To illustrate the effect of outlier rejection, Figure 3 presents a sequence of weighting matrices generated by HQ for the motivating example described in Figure 2. It shows that HQ correctly assigns zero weights for the corrupted entries in only a few iterations and finally detects almost all outliers including illumination, sunglasses, and scarves (see the last column in Figure 3) in the end.

Traditional NMF [17] assumes that noise obeys a Gaussian distribution and derives the following squared $L_{2}$-norm based objective function: $\min_{W\geq 0,H\geq 0}\|V-WH\|_{F}^{2}$, where $\|X\|_{F}=\sqrt{\sum_{ij}X_{ij}^{2}}$ signifies the matrix Frobenius norm. It is commonly known that NMF can be solved by using the multiplicative update rule (MUR, [17]). Because of the nice mathematical property of squared $L_{2}$-norm and the efficiency of MUR, NMF has been extended for various applications [4][6][28]. However, NMF and its extensions are non-robust because the $L_{2}$-norm is sensitive to outliers.

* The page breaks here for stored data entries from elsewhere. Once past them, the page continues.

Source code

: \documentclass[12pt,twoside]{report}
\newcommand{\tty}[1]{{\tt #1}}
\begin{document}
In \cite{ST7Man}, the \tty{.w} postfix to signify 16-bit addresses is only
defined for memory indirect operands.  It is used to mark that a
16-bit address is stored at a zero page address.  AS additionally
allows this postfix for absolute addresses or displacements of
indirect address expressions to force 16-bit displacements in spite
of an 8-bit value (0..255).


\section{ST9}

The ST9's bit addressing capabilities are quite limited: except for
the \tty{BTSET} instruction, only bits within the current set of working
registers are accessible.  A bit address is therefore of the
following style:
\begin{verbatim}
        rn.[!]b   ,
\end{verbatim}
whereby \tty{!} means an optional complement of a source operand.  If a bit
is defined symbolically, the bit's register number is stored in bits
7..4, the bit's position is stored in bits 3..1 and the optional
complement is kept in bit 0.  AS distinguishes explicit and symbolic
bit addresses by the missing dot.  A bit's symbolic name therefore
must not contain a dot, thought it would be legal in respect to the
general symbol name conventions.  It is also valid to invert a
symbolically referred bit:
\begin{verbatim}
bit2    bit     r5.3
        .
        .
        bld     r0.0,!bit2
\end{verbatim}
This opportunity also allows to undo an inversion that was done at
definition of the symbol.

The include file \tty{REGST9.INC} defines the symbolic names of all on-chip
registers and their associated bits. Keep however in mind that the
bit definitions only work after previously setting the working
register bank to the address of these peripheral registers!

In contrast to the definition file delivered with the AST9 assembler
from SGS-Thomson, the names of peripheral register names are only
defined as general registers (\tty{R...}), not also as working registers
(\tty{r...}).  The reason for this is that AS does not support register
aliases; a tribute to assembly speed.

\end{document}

Hamza and Brady [12] proposed a hypersurface cost based NMF (HCNMF) by minimizing the summation of hypersurface costs of errors, i.e., $\min_{W\geq 0,H\geq 0}\{\sum_{ij}\delta((V-WH)_{ij})\}$, where $\delta(x)=\sqrt{1+x^{2}}-1$ is the hypersurface cost function. According to [12], the hypersurface cost function has differentiable and bounded influence function. Since the hypersurface cost function is differentiable, HCNMF can be directly solved by using the projected gradient method. However, the optimization of HCNMF is difficult because Armijo’s rule based line search is time consuming [12].